On the bias of H-scores for comparing biclusters, and how to correct it


The H-score (or Mean Squared Residue score) underlies Cheng and Church’s (2000) biclustering algorithm, one of the best-known and most widely employed algorithms in bioinformatics and computational biology, and many subsequent algorithms (e.g. FLOC, Yang et al., 2005 and CBEB, Huang et al., 2012). Cheng and Church’s algorithm has ∼2600 citations to date, 650 since 2015 and 230 in 2018–2019 alone. It was the first to be applied to gene microarray data, and it is one of the main tools available in biclustering packages (e.g. the ‘biclust’ R library) and in gene expression data analysis packages (e.g. IRIS-EDA, Monier et al., 2019). In addition, it is widely used as a benchmark: almost all published biclustering algorithms include a comparison with it. Squared residue measures such as H-scores have a double role in biclustering methods. On the one hand, they are employed by many algorithms as merit functions to guide the discovery of biclusters (see e.g. the reviews in Madeira and Oliveira, 2004; Pontes et al., 2015).

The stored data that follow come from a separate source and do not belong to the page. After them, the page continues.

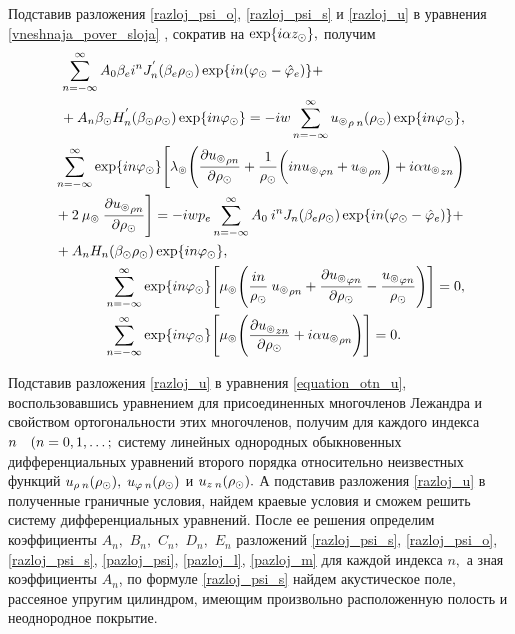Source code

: Подставив разложения \eqref{razloj_psi_o}, \eqref{razloj_psi_s} и \eqref{razloj_u} в уравнения \eqref{vneshnaja_pover_sloja}
, сократив на $\exp\{i\alpha z_\odot\},$ получим
\begin{align}\label{gran_usl_1_with_summ}
\begin{split}
&\sum\limits_{n=-\infty}^{\infty}A_0\beta_e i^n J^{'}_n(\beta_e  \rho_\odot)\exp\{in(\varphi_\odot-\hat{\varphi}_e)\}+\\
&+A_n\beta_\odot H^{'}_n(\beta_\odot \rho_\odot)\exp\{in\varphi_\odot\}=-iw\sum_{n=-\infty}^{\infty}{u_\circledcirc}_{\rho\:n}(\rho_\odot)\exp\{in\varphi_\odot\},
\end{split}\\
\begin{split}
&\sum\limits_{n=-\infty}^{\infty}\exp\{in\varphi_\odot\}\Biggl[\lambda_\circledcirc\Biggl(\frac{\partial {u_\circledcirc}_{\rho n}}{\partial \rho_\odot}+\frac{1}{\rho_\odot}\biggl(in{u_\circledcirc}_{\varphi n}+{u_\circledcirc}_{\rho n}\biggr)+i\alpha{u_\circledcirc}_{zn}\Biggr)\\
&+2\:\mu_\circledcirc\:\frac{\partial {u_\circledcirc}_{\rho n}}{\partial \rho_\odot}\Biggr]=-iwp_e\sum\limits_{n=-\infty}^{\infty}A_0\:i^n J_n(\beta_e  \rho_\odot)\exp\{in(\varphi_\odot-\hat{\varphi}_e)\}+\\
&+A_nH_n(\beta_\odot \rho_\odot)\exp\{in\varphi_\odot\},
\end{split}\\
\begin{split}
&\sum\limits_{n=-\infty}^{\infty}\exp\{in\varphi_\odot\}\Biggl[\mu_\circledcirc\Biggl(\frac{in}{\rho_\odot}\:{u_\circledcirc}_{\rho n}+\frac{\partial {u_\circledcirc}_{\varphi n}}{\partial \rho_\odot}-\frac{{u_\circledcirc}_{\varphi n}}{\rho_\odot}\Biggr)\Biggr]=0,\\
&\sum\limits_{n=-\infty}^{\infty}\exp\{in\varphi_\odot\}\Biggl[\mu_\circledcirc\Biggl(\frac{\partial {u_\circledcirc}_{z n}}{\partial \rho_\odot}+i\alpha{u_\circledcirc}_{\rho n}\Biggr)\Biggr]=0.
\end{split}
\end{align}

Подставив разложения \eqref{razloj_u} в уравнения \eqref{equation_otn_u}, воспользовавшись уравнением для присоединенных многочленов Лежандра и свойством ортогональности этих многочленов, получим для каждого индекса $n \quad(n = 0,1,\ldots;$ систему линейных однородных обыкновенных дифференциальных уравнений второго порядка относительно неизвестных функций $u_{\rho\:n}(\rho_\odot),$ $u_{\varphi\:n}(\rho_\odot)$ и $u_{z\:n}(\rho_\odot).$ А подставив разложения \eqref{razloj_u} в полученные граничные условия, найдем краевые условия и сможем решить  систему дифференциальных уравнений. После ее решения определим коэффициенты $A_n,$ $B_n,$ $C_n,$ $D_n,$ $E_n$ разложений  \eqref{razloj_psi_s}, \eqref{razloj_psi_o}, \eqref{razloj_psi_s}, \eqref{pazloj_psi}, \eqref{pazloj_l}, \eqref{pazloj_m} для каждой индекса $n,$ а зная коэффициенты ${A}_{n}$, по формуле \eqref{razloj_psi_s} найдем акустическое поле, рассеяное упругим цилиндром, имеющим произвольно расположенную полость и неоднородное покрытие.




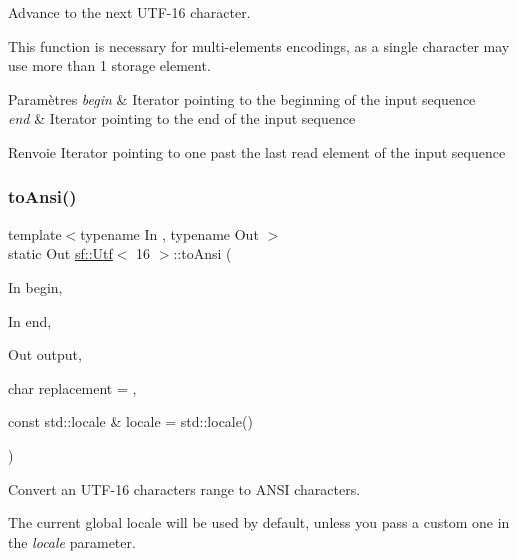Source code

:Advance to the next U\+T\+F-\/16 character. 

This function is necessary for multi-\/elements encodings, as a single character may use more than 1 storage element.


\begin{DoxyParams}{Paramètres}
{\em begin} & Iterator pointing to the beginning of the input sequence \\
\hline
{\em end} & Iterator pointing to the end of the input sequence\\
\hline
\end{DoxyParams}
\begin{DoxyReturn}{Renvoie}
Iterator pointing to one past the last read element of the input sequence 
\end{DoxyReturn}
\mbox{\label{classsf_1_1Utf_3_0116_01_4_a6d2bfbdfe46364bd49bca28a410b18f7}} 
\subsubsection{\texorpdfstring{to\+Ansi()}{toAnsi()}}
{\footnotesize\ttfamily template$<$typename In , typename Out $>$ \\
static Out \hyperlink{classsf_1_1Utf}{sf\+::\+Utf}$<$ 16 $>$\+::to\+Ansi (\begin{DoxyParamCaption}\item[{In}]{begin,  }\item[{In}]{end,  }\item[{Out}]{output,  }\item[{char}]{replacement = {},  }\item[{const std\+::locale \&}]{locale = {\ttfamily std\+:\+:locale()} }\end{DoxyParamCaption})\hspace{0.3cm}{\ttfamily [static]}}



Convert an U\+T\+F-\/16 characters range to A\+N\+SI characters. 

The current global locale will be used by default, unless you pass a custom one in the {\itshape locale} parameter.


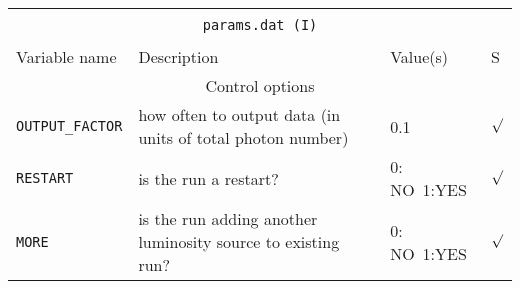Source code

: \documentclass[12pt,a4paper]{article}
\begin{document}
\pagebreak 
{\centering 
\begin{tabular}{|p{3.3cm}|p{10.4cm}|p{2.5cm}|p{0.3cm}|}
\hline
\multicolumn{4}{|c|}{}\\ 
\multicolumn{4}{|c|}{\large \texttt{params.dat (I)} }\\ 
\multicolumn{4}{|c|}{}\\ 
\hline
Variable name & Description & Value(s) & S \\
\hline
\multicolumn{4}{|c|}{Control options}\\
\hline
\texttt{OUTPUT\_FACTOR} & how often to output data (in units of total photon number) & 0.1 &$\surd$\\
\texttt{RESTART} & is the run a restart? & 0: NO\ 1:YES & $\surd$\\
\texttt{MORE} & is the run adding another luminosity source to existing run? & 0: NO\ 1:YES & $\surd$\\
\hline
\end{tabular}
\par}

\vspace{1cm}
\end{document}

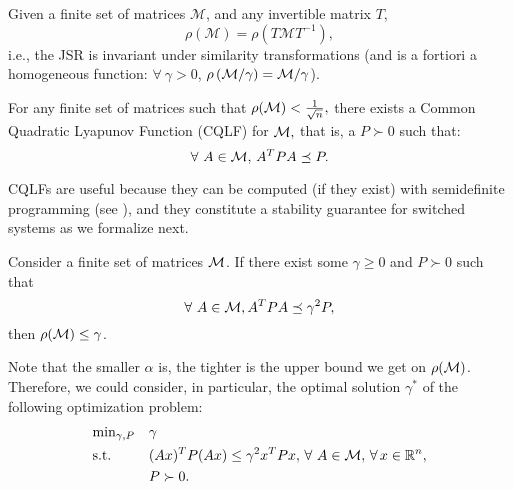 \begin{property}\label{rem:scaling}
Given a finite set of matrices $\mathcal{M}$, and any invertible matrix $T$, 
$$\rho(\mathcal{M})=\rho(T \mathcal{M} T^{-1}),$$
i.e., the JSR is invariant under similarity transformations (and is a fortiori a homogeneous function: $\forall\  \gamma > 0$, $\rho \left(\mathcal{M}/\gamma \right) = \mathcal{M}/\gamma$).
\end{property}



\begin{theorem}\cite[Theorem 2.11]{jungers_lncis}\label{thm:john}
For any finite set of matrices such that $\rho(\mathcal{M})<\frac{1}{\sqrt{n}},$ there exists a Common Quadratic Lyapunov Function (CQLF) for $\mathcal{M},$ that is, a $P\succ 0$ such that: $$\forall\ A\in \mathcal{M},\, A^TPA\preceq P. $$
\end{theorem}

CQLFs are useful because they can be computed (if they exist) with semidefinite programming (see \cite{boyd}), and they constitute a stability guarantee for switched systems as we formalize next.

\begin{theorem}\cite[Prop. 2.8]{jungers_lncis}\label{thm:cqlf} Consider a finite set of matrices $\mathcal{M}$. If there exist some $\gamma \geq 0$ and $P \succ 0$ such that $$\forall\ A \in \mathcal{M}, A^TPA \preceq \gamma^2P,$$ then $\rho(\mathcal{M}) \leq \gamma$.
\end{theorem}

Note that the smaller $\alpha$ is, the tighter is the upper bound we get on $\rho(\mathcal{M})$. Therefore, we could consider, in particular, the optimal solution $\gamma^*$ of the following optimization problem:
\begin{equation}\label{eqn:campiOpt0}
\begin{aligned}
& \text{min}_{\gamma, P} & & \gamma\\
& \text{s.t.} 
&  & (Ax)^TP(Ax) \leq \gamma^2 x^TPx,\,\forall\ A \in \mathcal{M}, \,\forall\, x \in \mathbb{R}^n,\\
& && P \succ 0. \\
\end{aligned}
\end{equation}

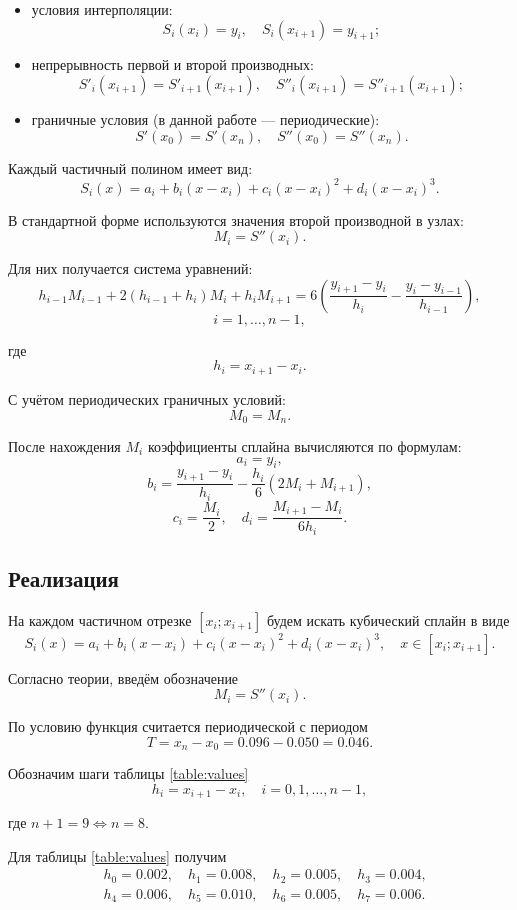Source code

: \begin{itemize}
    \item условия интерполяции:
    \[
    S_i(x_i) = y_i, \quad S_i(x_{i+1}) = y_{i+1};
    \]

    \item непрерывность первой и второй производных:
    \[
    S'_i(x_{i+1}) = S'_{i+1}(x_{i+1}), \quad
    S''_i(x_{i+1}) = S''_{i+1}(x_{i+1});
    \]

    \item граничные условия (в данной работе — периодические):
    \[
    S'(x_0) = S'(x_n), \quad
    S''(x_0) = S''(x_n).
    \]
\end{itemize}

Каждый частичный полином имеет вид:
\[
S_i(x) = a_i + b_i(x - x_i) + c_i(x - x_i)^2 + d_i(x - x_i)^3.
\]

В стандартной форме используются значения второй производной в узлах:
\[
M_i = S''(x_i).
\]

Для них получается система уравнений:
\[
h_{i-1}M_{i-1} + 2(h_{i-1} + h_i)M_i + h_i M_{i+1}
=
6\left(
\frac{y_{i+1} - y_i}{h_i}
-
\frac{y_i - y_{i-1}}{h_{i-1}}
\right),
\]
\[
i = 1, \dots, n-1,
\]

где
\[
h_i = x_{i+1} - x_i.
\]

С учётом периодических граничных условий:
\[
M_0 = M_n.
\]

После нахождения $M_i$ коэффициенты сплайна вычисляются по формулам:
\[
a_i = y_i,
\]
\[
b_i =
\frac{y_{i+1} - y_i}{h_i}
- \frac{h_i}{6}(2M_i + M_{i+1}),
\]
\[
c_i = \frac{M_i}{2},
\quad
d_i = \frac{M_{i+1} - M_i}{6h_i}.
\]
\subsection{Реализация}

На каждом частичном отрезке $[x_i;x_{i+1}]$ будем искать кубический сплайн в виде
\[
S_i(x)=a_i+b_i(x-x_i)+c_i(x-x_i)^2+d_i(x-x_i)^3,
\quad x\in[x_i;x_{i+1}].
\]

Согласно теории, введём обозначение
\[
M_i=S''(x_i).
\]

По условию функция считается периодической с периодом
\[
T=x_n-x_0=0.096-0.050=0.046.
\]

Обозначим шаги таблицы \ref{table:values}
\[
h_i=x_{i+1}-x_i, \quad i=0,1,\dots,n-1,
\]

где $n + 1 = 9 \iff n = 8.$

\vspace{10pt}

Для таблицы \ref{table:values} получим
\[
\begin{aligned}
&h_0=0.002, \quad h_1=0.008, \quad h_2=0.005, \quad h_3=0.004,\\
&h_4=0.006, \quad h_5=0.010, \quad h_6=0.005, \quad h_7=0.006.
\end{aligned}
\]


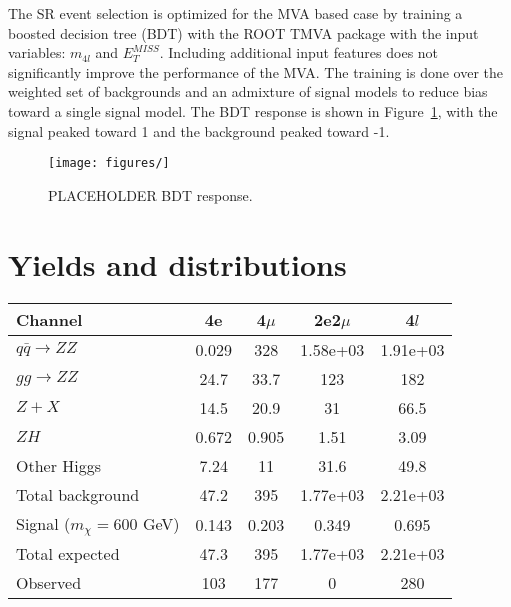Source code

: The SR event selection is optimized for the MVA based case by training a boosted decision tree (BDT) with the ROOT TMVA package with the input variables: $m_{4l}$ and $E_T^{MISS}$. Including additional input features does not significantly improve the performance of the MVA. The training is done over the weighted set of backgrounds and an admixture of signal models to reduce bias toward a single signal model. The BDT response is shown in Figure~\ref{fig:bdt}, with the signal peaked toward 1 and the background peaked toward -1. 

\begin{figure}[tbh]
\centering
\texttt{[image: figures/]}
\caption{PLACEHOLDER BDT response.}
\label{fig:bdt}
\end{figure}


\section{Yields and distributions}

\begin{table*}[htbH]
\begin{center}
\label{tab:yields}
\begin{tabular}{ l | c | c | c | c}
\hline
\hline
Channel & 4e & 4$\mu$ & 2e2$\mu$ & 4$l$ \\
\hline
$q\bar{q} \rightarrow ZZ$ & 0.029 & 328 & 1.58e+03 & 1.91e+03 \\
$gg \rightarrow ZZ$ & 24.7 & 33.7 & 123 & 182 \\
$Z+X$ & 14.5 & 20.9 & 31 & 66.5 \\
$ZH$ & 0.672 & 0.905 & 1.51 & 3.09 \\
Other Higgs & 7.24 & 11 & 31.6 & 49.8 \\
\hline
Total background & 47.2 & 395 & 1.77e+03 & 2.21e+03 \\
\hline
Signal ($m_\chi=600$ GeV) & 0.143 & 0.203 & 0.349 & 0.695 \\
\hline
Total expected & 47.3 & 395 & 1.77e+03 & 2.21e+03 \\
\hline
Observed & 103 & 177 & 0 & 280 \\
\hline
\hline
\end{tabular}
\end{center}
\end{table*}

On the other hand, they are used to assess solutions—in particular, H-scores are used to assess the ‘homogeneity’ of the discovered biclusters. Both uses involve the comparisons of biclusters which may have different numbers of rows and columns. Our findings document a bias that can distort biclustering results. We prove, both analytically and by simulation, that the average H-score increases with the number of rows/columns in a bicluster—even in the ‘ideal’ (and simplest) case of a single bicluster generated by a constant model plus a white noise. This biases the H-score, and hence all H-score based algorithms, toward small biclusters. Importantly, our analytical proof provides a straightforward way to correct this bias.